OYL has created a workshop setting
in northern Greece in a small village called Papingo.
We create the majority of our productions in month-long
retreats to Papingo where actors, designers, and the production
team live, work, and create together. This unique experience
allows for everyone involved to completely abandon themselves
to the work at hand. Plus, where better to re-conceive
the classics than the birthplace of theater?
Oh yeah, and red wine is a food group in Greece.
What else makes OYL so different from the
hundreds of other New York up-and-comers?
OYL has a special place in the Off-Off-Broadway community
in that it holds design and production at very high standards.
We offer an outlet for designers to work on small productions
with large budgets. Whether it is welding a steel mesh
floor that can be lit from below, letting a sound designer
build 440 sound cues (in a 90 minute production), giving
a lighting designer as many moving lights as he wants,
or filming music videos to play in TV embedded throughout
a theater, we give our designers the freedom to think
BIG.
Anything else you should know?
Out actors love working with us. If you don’t want
to take our word for it, read what a few of our actors
have said about working in Greece:
Danny Bernardy: Workshopping abroad was
beneficial to me personally. Certainly the atmosphere
of retreat helped me release my inhibitions as an artist
and I feel blessed for the opportunity. Here's why: When
you wake up every morning with the same nine people, bumping
into each other with sleep in your eyes waiting for your
turn in the bathroom, sharing the same dinner table and
divvying up household duties, you are bound to break down
fundamental walls of discomfort.

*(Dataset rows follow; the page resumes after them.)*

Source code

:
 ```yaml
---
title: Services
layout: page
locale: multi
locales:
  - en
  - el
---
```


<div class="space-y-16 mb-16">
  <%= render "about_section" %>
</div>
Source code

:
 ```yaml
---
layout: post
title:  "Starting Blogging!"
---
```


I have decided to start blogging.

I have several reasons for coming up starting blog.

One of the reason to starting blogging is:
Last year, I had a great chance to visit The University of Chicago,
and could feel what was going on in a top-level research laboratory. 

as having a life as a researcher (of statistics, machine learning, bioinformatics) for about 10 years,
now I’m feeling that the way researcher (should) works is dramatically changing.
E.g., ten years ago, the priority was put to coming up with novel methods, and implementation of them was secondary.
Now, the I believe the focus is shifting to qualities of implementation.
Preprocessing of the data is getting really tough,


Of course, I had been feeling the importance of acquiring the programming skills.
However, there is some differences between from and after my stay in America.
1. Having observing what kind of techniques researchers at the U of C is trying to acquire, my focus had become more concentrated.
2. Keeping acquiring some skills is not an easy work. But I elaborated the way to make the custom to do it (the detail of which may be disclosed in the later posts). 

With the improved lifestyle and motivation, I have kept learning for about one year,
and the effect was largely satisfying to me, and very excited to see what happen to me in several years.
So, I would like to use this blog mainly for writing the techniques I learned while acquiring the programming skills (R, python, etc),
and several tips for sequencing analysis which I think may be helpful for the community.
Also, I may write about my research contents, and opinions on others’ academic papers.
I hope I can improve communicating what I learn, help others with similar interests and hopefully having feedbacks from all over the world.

My mother always said,
“you never really know someone till you live with
them."
This is an entirely unique experience and a fantastic
display of resourcefulness, courage and trust. The resources
and logistics to get nine strangers from the US to a small
village in a foreign country… the courage among
all of us to do controversial and challenging material
in a very foreign and isolated situation… the trust
and faith had to be in place ahead of time for all of
us.
Susannah Melone: It was amazing. Even
though time was tight and full, since we were working
on three plays, having the vastness of the landscape and
the mountains around us gave a feeling of time and space
to work. It reminded me of what Walt Whitman says in Leaves
of Grass I was "aware of the amplitude of time."
And working together as a group in that foreign environment
brought us all closer together and really helped us to
find the ensemble we were working with for the plays.
Incredible. The mountain faces behind us looked like faces
of the gods, every time we turned around and saw them
I was aware of something larger than myself of something
huge and ancient.
Rehearsing in Greece was unlike anything I'd ever done
before, as was working on three plays at the same time.
As was working on three plays investigating the same story.
We kept being astonished by it. Everyday, we approached
these plays amid goats and beetles and villagers and the
rocky landscape. Everyday we were aware of how different
it was to use the walls, trees, shrines and courtyards
as our backdrop—and how different it was from rehearsing
in a little empty space in a NY rehearsal studio.